#### [WHAT IS BEING ASKED]
What the task needs is every record repeated exactly, nothing more.

[Start of Attachment]

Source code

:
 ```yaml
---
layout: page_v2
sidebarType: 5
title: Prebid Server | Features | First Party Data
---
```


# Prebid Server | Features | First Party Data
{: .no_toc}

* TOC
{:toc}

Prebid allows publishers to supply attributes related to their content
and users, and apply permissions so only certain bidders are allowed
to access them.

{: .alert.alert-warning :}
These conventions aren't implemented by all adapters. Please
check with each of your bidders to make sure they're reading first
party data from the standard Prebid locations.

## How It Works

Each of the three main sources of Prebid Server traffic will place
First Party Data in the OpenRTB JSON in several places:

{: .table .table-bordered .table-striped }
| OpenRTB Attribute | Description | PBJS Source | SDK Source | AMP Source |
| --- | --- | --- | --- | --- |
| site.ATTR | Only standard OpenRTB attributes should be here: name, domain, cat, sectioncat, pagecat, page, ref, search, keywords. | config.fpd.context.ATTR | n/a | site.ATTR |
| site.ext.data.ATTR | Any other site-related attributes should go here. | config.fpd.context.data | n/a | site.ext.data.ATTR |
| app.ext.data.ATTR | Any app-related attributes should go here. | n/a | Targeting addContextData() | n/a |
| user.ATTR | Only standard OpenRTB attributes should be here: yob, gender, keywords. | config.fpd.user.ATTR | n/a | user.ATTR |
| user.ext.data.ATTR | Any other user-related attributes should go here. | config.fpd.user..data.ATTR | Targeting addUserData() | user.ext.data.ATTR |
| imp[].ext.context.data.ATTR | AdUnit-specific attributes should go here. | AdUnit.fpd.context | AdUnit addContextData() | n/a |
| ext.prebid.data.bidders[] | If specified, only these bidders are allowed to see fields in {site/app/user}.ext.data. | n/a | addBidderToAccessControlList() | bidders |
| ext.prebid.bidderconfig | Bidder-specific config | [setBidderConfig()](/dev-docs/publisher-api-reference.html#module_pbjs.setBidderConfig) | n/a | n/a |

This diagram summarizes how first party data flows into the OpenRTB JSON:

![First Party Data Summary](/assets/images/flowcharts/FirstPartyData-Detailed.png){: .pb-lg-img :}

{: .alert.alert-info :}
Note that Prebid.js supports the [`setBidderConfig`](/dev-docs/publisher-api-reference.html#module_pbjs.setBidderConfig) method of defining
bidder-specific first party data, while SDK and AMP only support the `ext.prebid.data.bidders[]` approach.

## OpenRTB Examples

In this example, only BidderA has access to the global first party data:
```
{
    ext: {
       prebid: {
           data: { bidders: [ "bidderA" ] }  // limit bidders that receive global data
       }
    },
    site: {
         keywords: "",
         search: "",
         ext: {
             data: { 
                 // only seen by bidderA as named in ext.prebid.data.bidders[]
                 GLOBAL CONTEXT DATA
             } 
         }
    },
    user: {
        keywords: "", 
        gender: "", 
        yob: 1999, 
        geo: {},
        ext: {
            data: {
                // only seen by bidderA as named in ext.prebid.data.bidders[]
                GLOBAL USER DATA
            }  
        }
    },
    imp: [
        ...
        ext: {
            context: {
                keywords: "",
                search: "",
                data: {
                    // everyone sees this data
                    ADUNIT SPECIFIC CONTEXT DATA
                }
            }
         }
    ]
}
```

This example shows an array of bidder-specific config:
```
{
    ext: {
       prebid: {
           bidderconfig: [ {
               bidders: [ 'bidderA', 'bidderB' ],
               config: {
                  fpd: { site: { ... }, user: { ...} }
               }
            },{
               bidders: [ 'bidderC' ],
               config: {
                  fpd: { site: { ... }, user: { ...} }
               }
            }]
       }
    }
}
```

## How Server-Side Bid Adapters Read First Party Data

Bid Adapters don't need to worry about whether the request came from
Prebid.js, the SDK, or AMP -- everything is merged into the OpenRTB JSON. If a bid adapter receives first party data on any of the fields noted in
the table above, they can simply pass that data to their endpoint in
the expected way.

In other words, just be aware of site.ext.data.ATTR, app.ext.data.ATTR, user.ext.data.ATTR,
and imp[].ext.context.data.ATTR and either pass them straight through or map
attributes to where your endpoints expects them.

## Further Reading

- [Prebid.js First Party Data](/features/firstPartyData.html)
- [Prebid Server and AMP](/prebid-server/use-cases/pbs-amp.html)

[End of Attachment]

#### [OUTPUT]
Source code

:
 ```yaml
---
layout: page_v2
sidebarType: 5
title: Prebid Server | Features | First Party Data
---
```


# Prebid Server | Features | First Party Data
{: .no_toc}

* TOC
{:toc}

Prebid allows publishers to supply attributes related to their content
and users, and apply permissions so only certain bidders are allowed
to access them.

{: .alert.alert-warning :}
These conventions aren't implemented by all adapters. Please
check with each of your bidders to make sure they're reading first
party data from the standard Prebid locations.

## How It Works

Each of the three main sources of Prebid Server traffic will place
First Party Data in the OpenRTB JSON in several places:

{: .table .table-bordered .table-striped }
| OpenRTB Attribute | Description | PBJS Source | SDK Source | AMP Source |
| --- | --- | --- | --- | --- |
| site.ATTR | Only standard OpenRTB attributes should be here: name, domain, cat, sectioncat, pagecat, page, ref, search, keywords. | config.fpd.context.ATTR | n/a | site.ATTR |
| site.ext.data.ATTR | Any other site-related attributes should go here. | config.fpd.context.data | n/a | site.ext.data.ATTR |
| app.ext.data.ATTR | Any app-related attributes should go here. | n/a | Targeting addContextData() | n/a |
| user.ATTR | Only standard OpenRTB attributes should be here: yob, gender, keywords. | config.fpd.user.ATTR | n/a | user.ATTR |
| user.ext.data.ATTR | Any other user-related attributes should go here. | config.fpd.user..data.ATTR | Targeting addUserData() | user.ext.data.ATTR |
| imp[].ext.context.data.ATTR | AdUnit-specific attributes should go here. | AdUnit.fpd.context | AdUnit addContextData() | n/a |
| ext.prebid.data.bidders[] | If specified, only these bidders are allowed to see fields in {site/app/user}.ext.data. | n/a | addBidderToAccessControlList() | bidders |
| ext.prebid.bidderconfig | Bidder-specific config | [setBidderConfig()](/dev-docs/publisher-api-reference.html#module_pbjs.setBidderConfig) | n/a | n/a |

This diagram summarizes how first party data flows into the OpenRTB JSON:

![First Party Data Summary](/assets/images/flowcharts/FirstPartyData-Detailed.png){: .pb-lg-img :}

{: .alert.alert-info :}
Note that Prebid.js supports the [`setBidderConfig`](/dev-docs/publisher-api-reference.html#module_pbjs.setBidderConfig) method of defining
bidder-specific first party data, while SDK and AMP only support the `ext.prebid.data.bidders[]` approach.

## OpenRTB Examples

In this example, only BidderA has access to the global first party data:
```
{
    ext: {
       prebid: {
           data: { bidders: [ "bidderA" ] }  // limit bidders that receive global data
       }
    },
    site: {
         keywords: "",
         search: "",
         ext: {
             data: { 
                 // only seen by bidderA as named in ext.prebid.data.bidders[]
                 GLOBAL CONTEXT DATA
             } 
         }
    },
    user: {
        keywords: "", 
        gender: "", 
        yob: 1999, 
        geo: {},
        ext: {
            data: {
                // only seen by bidderA as named in ext.prebid.data.bidders[]
                GLOBAL USER DATA
            }  
        }
    },
    imp: [
        ...
        ext: {
            context: {
                keywords: "",
                search: "",
                data: {
                    // everyone sees this data
                    ADUNIT SPECIFIC CONTEXT DATA
                }
            }
         }
    ]
}
```

This example shows an array of bidder-specific config:
```
{
    ext: {
       prebid: {
           bidderconfig: [ {
               bidders: [ 'bidderA', 'bidderB' ],
               config: {
                  fpd: { site: { ... }, user: { ...} }
               }
            },{
               bidders: [ 'bidderC' ],
               config: {
                  fpd: { site: { ... }, user: { ...} }
               }
            }]
       }
    }
}
```

## How Server-Side Bid Adapters Read First Party Data

Bid Adapters don't need to worry about whether the request came from
Prebid.js, the SDK, or AMP -- everything is merged into the OpenRTB JSON. If a bid adapter receives first party data on any of the fields noted in
the table above, they can simply pass that data to their endpoint in
the expected way.

In other words, just be aware of site.ext.data.ATTR, app.ext.data.ATTR, user.ext.data.ATTR,
and imp[].ext.context.data.ATTR and either pass them straight through or map
attributes to where your endpoints expects them.

## Further Reading

- [Prebid.js First Party Data](/features/firstPartyData.html)
- [Prebid Server and AMP](/prebid-server/use-cases/pbs-amp.html)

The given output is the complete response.